"Crónicas de un Banco"
Tercera entrega de "Confesiones de un confinamiento".
Lo firma Daniel Bujanda Lumbreras.
29 de Abril de 2020

Amanece un nuevo día, con el único sonido que deja el revoloteo de los pájaros en el cielo y el juego de sombras que un ficus dibuja sobre mí espalda.

De repente, mi amigo Plumas detiene su vuelo para preguntarme -¿cómo estas amigo Banco?, ¡Te veo triste y apagado!
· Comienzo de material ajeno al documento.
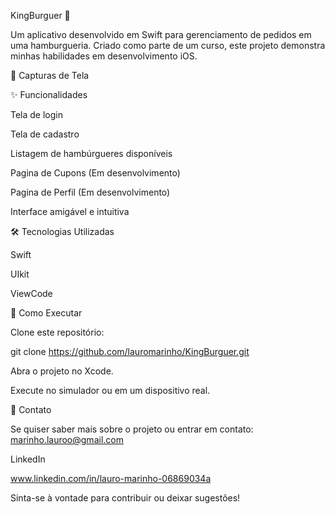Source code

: KingBurguer 🍔

Um aplicativo desenvolvido em Swift para gerenciamento de pedidos em uma hamburgueria. Criado como parte de um curso, este projeto demonstra minhas habilidades em desenvolvimento iOS.

📸 Capturas de Tela



✨ Funcionalidades

Tela de login

Tela de cadastro

Listagem de hambúrgueres disponíveis

Pagina de Cupons (Em desenvolvimento)

Pagina de Perfil (Em desenvolvimento)

Interface amigável e intuitiva

🛠️ Tecnologias Utilizadas

Swift

UIkit

ViewCode

🚀 Como Executar

Clone este repositório:

git clone https://github.com/lauromarinho/KingBurguer.git

Abra o projeto no Xcode.

Execute no simulador ou em um dispositivo real.

📩 Contato

Se quiser saber mais sobre o projeto ou entrar em contato:
marinho.lauroo@gmail.com

LinkedIn

www.linkedin.com/in/lauro-marinho-06869034a

Sinta-se à vontade para contribuir ou deixar sugestões!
A lo que con voz melancólica le contesto, ¡echo de menos la vida que tenía antes!

Sim embargo, mi amigo insiste en preguntarme, -¿por qué Banco?

Pues mira Plumas, te lo explico:

-Ya tiene que ser cerca de las 10 de la mañana, a esta hora solía venir todos los días una simpática señora a dar de comer a las palomas, sobre las 11 nunca faltaba mi amigo jardinero, el cual, se sentaba conmigo a comer su bocadillo de tortilla. La tranquilad de la mañana, solo era interrumpida por la chirriante sirena del colegio anunciando la hora del recreo para, poco después, dar paso al grupo de chavales que todos los mañanas venían a contarme historias de rebeldías y adolescencia, solían beber un líquido dorado y desprendían un embriagador humo blanco; se les veía contentos y eso, Plumas, ¡me gustaba! Así llegaba el medio día, cuando mi estado catatónico solo era interrumpido por los cálidos rayos de sol, que ya por esta fecha calentaban agradablemente mi espalda, lo que solía aprovechar para echarme una siestecita antes de que el sol se escurriera por entre las ramas del ficus que me da sombra. Y las tardes, amigo Plumas, ¡eran todavía mejor!, a su cita nunca faltaba la pareja de adolescentes que entre risas y sonrisas intercambiaban saliva y pasaban su tiempo mirando fijamente a eso que llaman “móvil”, y justo al ponerse el sol, siempre aparecían mis amigos los peludos, saltando y corriendo, quienes me alegraban más si cabe la tarde, acompañados por sus dueños, quienes se sentaban a contarme historias del trabajo y otras cosas, planeaban junto a mí como iba a ser sus fines de semanas.

Así pasaba felizmente mis días, como ves amigo Plumas, nunca estaba solo, siempre estaba acompañado, yo les escuché un día hablar algo de “estar confinados”, no sé lo que significa, pero desde entonces nada ha sido igual, la soledad acompaña mis días, nadie me habla y nadie se sienta a contarme sus historias, solo quiero y deseo Plumas, que todo vuelva a ser como antes-.

Daniel Bujanda Lumbreras, sector Administración General de la Junta de Andalucía de CSIF-Huelva.